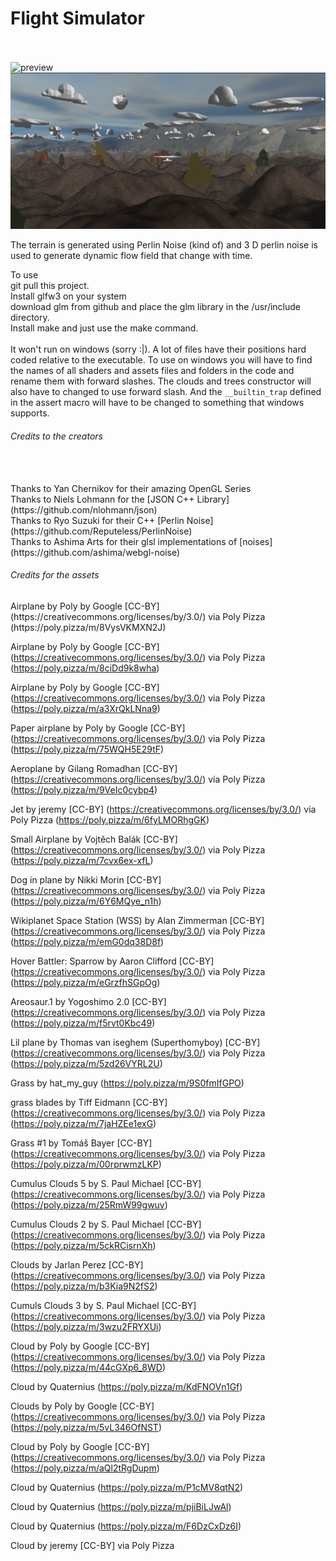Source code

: <h1>Flight Simulator </h1>
<br><br>
<img alt="preview" src="ScreenShots/Game.gif" >

<img alt="preview" src="ScreenShots/Game.png" >

The terrain is generated using Perlin Noise (kind of) and 3 D perlin noise is used to generate dynamic flow field that change with time. 

To use
<br>
git pull this project. 
<br>
Install glfw3 on your system
<br>
download glm from github and place the glm library in the /usr/include directory.
<br>
Install make and just use the make command.
<br><br>
It won't run on windows (sorry :|). A lot of files have their positions hard coded relative to the executable. To use on windows you will have to find the names of all shaders and assets files and folders in the code and rename them with forward slashes. The clouds and trees constructor will also have to changed to use forward slash. And the `__builtin_trap` defined in the assert macro will have to be changed to something that windows supports.

<h6>Credits to the creators</h6>
<br><br>
Thanks to Yan Chernikov for their amazing OpenGL Series
<br>
Thanks to Niels Lohmann for the [JSON C++ Library](https://github.com/nlohmann/json)
<br>
Thanks to Ryo Suzuki for their C++ [Perlin Noise](https://github.com/Reputeless/PerlinNoise)
<br>
Thanks to Ashima Arts for their glsl implementations of [noises](https://github.com/ashima/webgl-noise) 

<h6>Credits for the assets </h6>
Airplane by Poly by Google [CC-BY] (https://creativecommons.org/licenses/by/3.0/) via Poly Pizza (https://poly.pizza/m/8VysVKMXN2J)

Airplane by Poly by Google [CC-BY] (https://creativecommons.org/licenses/by/3.0/) via Poly Pizza (https://poly.pizza/m/8ciDd9k8wha)

Airplane by Poly by Google [CC-BY] (https://creativecommons.org/licenses/by/3.0/) via Poly Pizza (https://poly.pizza/m/a3XrQkLNna9)

Paper airplane by Poly by Google [CC-BY] (https://creativecommons.org/licenses/by/3.0/) via Poly Pizza (https://poly.pizza/m/75WQH5E29tF)

Aeroplane by Gilang Romadhan [CC-BY] (https://creativecommons.org/licenses/by/3.0/) via Poly Pizza (https://poly.pizza/m/9VeIc0cybp4)

Jet by jeremy [CC-BY] (https://creativecommons.org/licenses/by/3.0/) via Poly Pizza (https://poly.pizza/m/6fyLMORhgGK)

Small Airplane by Vojtěch Balák [CC-BY] (https://creativecommons.org/licenses/by/3.0/) via Poly Pizza (https://poly.pizza/m/7cvx6ex-xfL)

Dog in plane by Nikki Morin [CC-BY] (https://creativecommons.org/licenses/by/3.0/) via Poly Pizza (https://poly.pizza/m/6Y6MQye_n1h)

Wikiplanet Space Station (WSS) by Alan Zimmerman [CC-BY] (https://creativecommons.org/licenses/by/3.0/) via Poly Pizza (https://poly.pizza/m/emG0dq38D8f)

Hover Battler: Sparrow by Aaron Clifford [CC-BY] (https://creativecommons.org/licenses/by/3.0/) via Poly Pizza (https://poly.pizza/m/eGrzfhSGpOg)

Areosaur.1 by Yogoshimo 2.0 [CC-BY] (https://creativecommons.org/licenses/by/3.0/) via Poly Pizza (https://poly.pizza/m/f5rvt0Kbc49)

Lil plane by Thomas van iseghem (Superthomyboy) [CC-BY] (https://creativecommons.org/licenses/by/3.0/) via Poly Pizza (https://poly.pizza/m/5zd26VYRL2U)

Grass by hat_my_guy (https://poly.pizza/m/9S0fmIfGPO)

grass blades by Tiff Eidmann [CC-BY] (https://creativecommons.org/licenses/by/3.0/) via Poly Pizza (https://poly.pizza/m/7jaHZEe1exG)

Grass #1 by Tomáš Bayer [CC-BY] (https://creativecommons.org/licenses/by/3.0/) via Poly Pizza (https://poly.pizza/m/00rprwmzLKP)

Cumulus Clouds 5 by S. Paul Michael [CC-BY] (https://creativecommons.org/licenses/by/3.0/) via Poly Pizza (https://poly.pizza/m/25RmW99gwuv)

Cumulus Clouds 2 by S. Paul Michael [CC-BY] (https://creativecommons.org/licenses/by/3.0/) via Poly Pizza (https://poly.pizza/m/5ckRCisrnXh)    

Clouds by Jarlan Perez [CC-BY] (https://creativecommons.org/licenses/by/3.0/) via Poly Pizza (https://poly.pizza/m/b3Kia9N2fS2)

Cumuls Clouds 3 by S. Paul Michael [CC-BY] (https://creativecommons.org/licenses/by/3.0/) via Poly Pizza (https://poly.pizza/m/3wzu2FRYXUi)

Cloud by Poly by Google [CC-BY] (https://creativecommons.org/licenses/by/3.0/) via Poly Pizza (https://poly.pizza/m/44cGXp6_8WD)

Cloud by Quaternius (https://poly.pizza/m/KdFNOVn1Gf)

Clouds by Poly by Google [CC-BY] (https://creativecommons.org/licenses/by/3.0/) via Poly Pizza (https://poly.pizza/m/5vL346OfNST)

Cloud by Poly by Google [CC-BY] (https://creativecommons.org/licenses/by/3.0/) via Poly Pizza (https://poly.pizza/m/aQl2tRgDupm)

Cloud by Quaternius (https://poly.pizza/m/P1cMV8qtN2)

Cloud by Quaternius (https://poly.pizza/m/pjiBiLJwAl)

Cloud by Quaternius (https://poly.pizza/m/F6DzCxDz6I)

Cloud by jeremy [CC-BY] via Poly Pizza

---

> _THE TASK_:
From the line holding "Thanks to Ashima" to the line holding "Aeroplane by Gilang", inclusive, restate each line above exactly as written.

> _ANSWER SECTION_:
Thanks to Ashima Arts for their glsl implementations of [noises](https://github.com/ashima/webgl-noise) 

<h6>Credits for the assets </h6>
Airplane by Poly by Google [CC-BY] (https://creativecommons.org/licenses/by/3.0/) via Poly Pizza (https://poly.pizza/m/8VysVKMXN2J)

Airplane by Poly by Google [CC-BY] (https://creativecommons.org/licenses/by/3.0/) via Poly Pizza (https://poly.pizza/m/8ciDd9k8wha)

Airplane by Poly by Google [CC-BY] (https://creativecommons.org/licenses/by/3.0/) via Poly Pizza (https://poly.pizza/m/a3XrQkLNna9)

Paper airplane by Poly by Google [CC-BY] (https://creativecommons.org/licenses/by/3.0/) via Poly Pizza (https://poly.pizza/m/75WQH5E29tF)

Aeroplane by Gilang Romadhan [CC-BY] (https://creativecommons.org/licenses/by/3.0/) via Poly Pizza (https://poly.pizza/m/9VeIc0cybp4)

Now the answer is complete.